DATA UNDER STUDY:
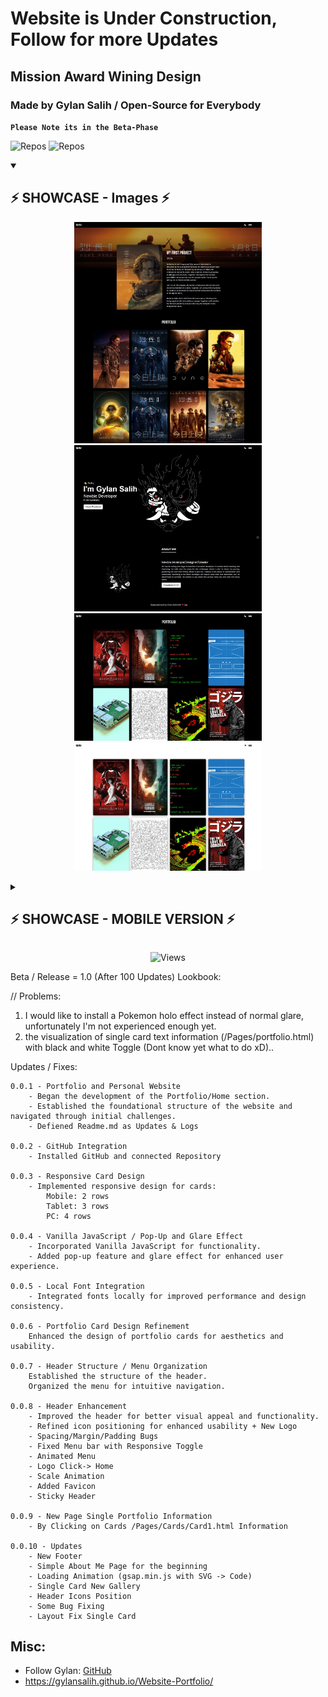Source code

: # Website is Under Construction, Follow for more Updates
## Mission Award Wining Design
### Made by Gylan Salih / Open-Source for Everybody

**`Please Note its in the Beta-Phase`**


<p align="left">
<img alt="Repos" title="Repos" src="https://custom-icon-badges.demolab.com/badge/-Open--Source-black?logo=package&logoColor=white&style=for-the-badge"/>
<img alt="Repos" title="Repos" src="https://custom-icon-badges.demolab.com/badge/-Made--With--Love-black?logo=love&logoColor=white&style=for-the-badge"/>
<p/>

<details open>
    <summary><h2>⚡ SHOWCASE - Images ⚡</h2></summary>
<p align="center">
<img alt="Image" title="Image" width="300px height="300px src="https://github.com/GylanSalih/Website-Portfolio/blob/6a77faf68d81ab4b6a42a36b1a4dc40132abfcd4/assets/img/Github_showcasee/Single_Card.jpeg"/>
<img alt="Image" title="Image" width="300px height="300px src="https://github.com/GylanSalih/Website-Portfolio/blob/main/assets/img/Github_showcasee/About_Me.jpeg"/>
<img alt="Image" title="Image" width="300px height="300px src="https://github.com/GylanSalih/Website-Portfolio/blob/main/assets/img/Github_showcasee/Landing_Page-black.jpeg"/>
<img alt="Image" title="Image" width="300px height="300px src="https://github.com/GylanSalih/Website-Portfolio/blob/main/assets/img/Github_showcasee/Landing_Page-white.jpeg"/>
</p>
</details>

<details>
    <summary><h2>⚡ SHOWCASE - MOBILE VERSION ⚡</h2></summary>
<p align="center">
<img alt="Image" title="Image" width="300px height="300px src="https://github.com/GylanSalih/Website-Portfolio/blob/main/assets/img/Github_showcasee/Mobile.jpeg"/>
<img alt="Image" title="Image" width="300px height="300px src="https://github.com/GylanSalih/Website-Portfolio/blob/main/assets/img/Github_showcasee/Mobile_Responsive.jpeg"/>
</p>
</details>

<p align="center">
<img alt="Views" title="Views" src="https://skillicons.dev/icons?i=js,html,css"/>
</p>

Beta / Release = 1.0 (After 100 Updates)
Lookbook:

// Problems: 
1. I would like to install a Pokemon holo effect instead of normal glare, unfortunately I'm not experienced enough yet.
2. the visualization of single card text information (/Pages/portfolio.html) with black and white Toggle (Dont know yet what to do xD)..

Updates / Fixes:


    0.0.1 - Portfolio and Personal Website
        - Began the development of the Portfolio/Home section.
        - Established the foundational structure of the website and navigated through initial challenges.
        - Defiened Readme.md as Updates & Logs

    0.0.2 - GitHub Integration
        - Installed GitHub and connected Repository

    0.0.3 - Responsive Card Design
        - Implemented responsive design for cards:
            Mobile: 2 rows
            Tablet: 3 rows
            PC: 4 rows

    0.0.4 - Vanilla JavaScript / Pop-Up and Glare Effect
        - Incorporated Vanilla JavaScript for functionality.
        - Added pop-up feature and glare effect for enhanced user experience.

    0.0.5 - Local Font Integration
        - Integrated fonts locally for improved performance and design consistency.

    0.0.6 - Portfolio Card Design Refinement
        Enhanced the design of portfolio cards for aesthetics and usability.

    0.0.7 - Header Structure / Menu Organization
        Established the structure of the header.
        Organized the menu for intuitive navigation.

    0.0.8 - Header Enhancement
        - Improved the header for better visual appeal and functionality.
        - Refined icon positioning for enhanced usability + New Logo
        - Spacing/Margin/Padding Bugs
        - Fixed Menu bar with Responsive Toggle
        - Animated Menu
        - Logo Click-> Home
        - Scale Animation
        - Added Favicon
        - Sticky Header

    0.0.9 - New Page Single Portfolio Information
        - By Clicking on Cards /Pages/Cards/Card1.html Information

    0.0.10 - Updates
        - New Footer
        - Simple About Me Page for the beginning
        - Loading Animation (gsap.min.js with SVG -> Code)
        - Single Card New Gallery
        - Header Icons Position
        - Some Bug Fixing
        - Layout Fix Single Card

## Misc:

* Follow Gylan: [GitHub](https://github.com/gylansalih)
* https://gylansalih.github.io/Website-Portfolio/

THE PROBLEM:
Could you write out, exactly as they stand, only the lines above that begin at the line with "Beta / Release = 1.0 (After 100 Updates)" and stop after the line with "- Incorporated Vanilla"?

ANSWER BOX:
Beta / Release = 1.0 (After 100 Updates)
Lookbook:

// Problems: 
1. I would like to install a Pokemon holo effect instead of normal glare, unfortunately I'm not experienced enough yet.
2. the visualization of single card text information (/Pages/portfolio.html) with black and white Toggle (Dont know yet what to do xD)..

Updates / Fixes:


    0.0.1 - Portfolio and Personal Website
        - Began the development of the Portfolio/Home section.
        - Established the foundational structure of the website and navigated through initial challenges.
        - Defiened Readme.md as Updates & Logs

    0.0.2 - GitHub Integration
        - Installed GitHub and connected Repository

    0.0.3 - Responsive Card Design
        - Implemented responsive design for cards:
            Mobile: 2 rows
            Tablet: 3 rows
            PC: 4 rows

    0.0.4 - Vanilla JavaScript / Pop-Up and Glare Effect
        - Incorporated Vanilla JavaScript for functionality.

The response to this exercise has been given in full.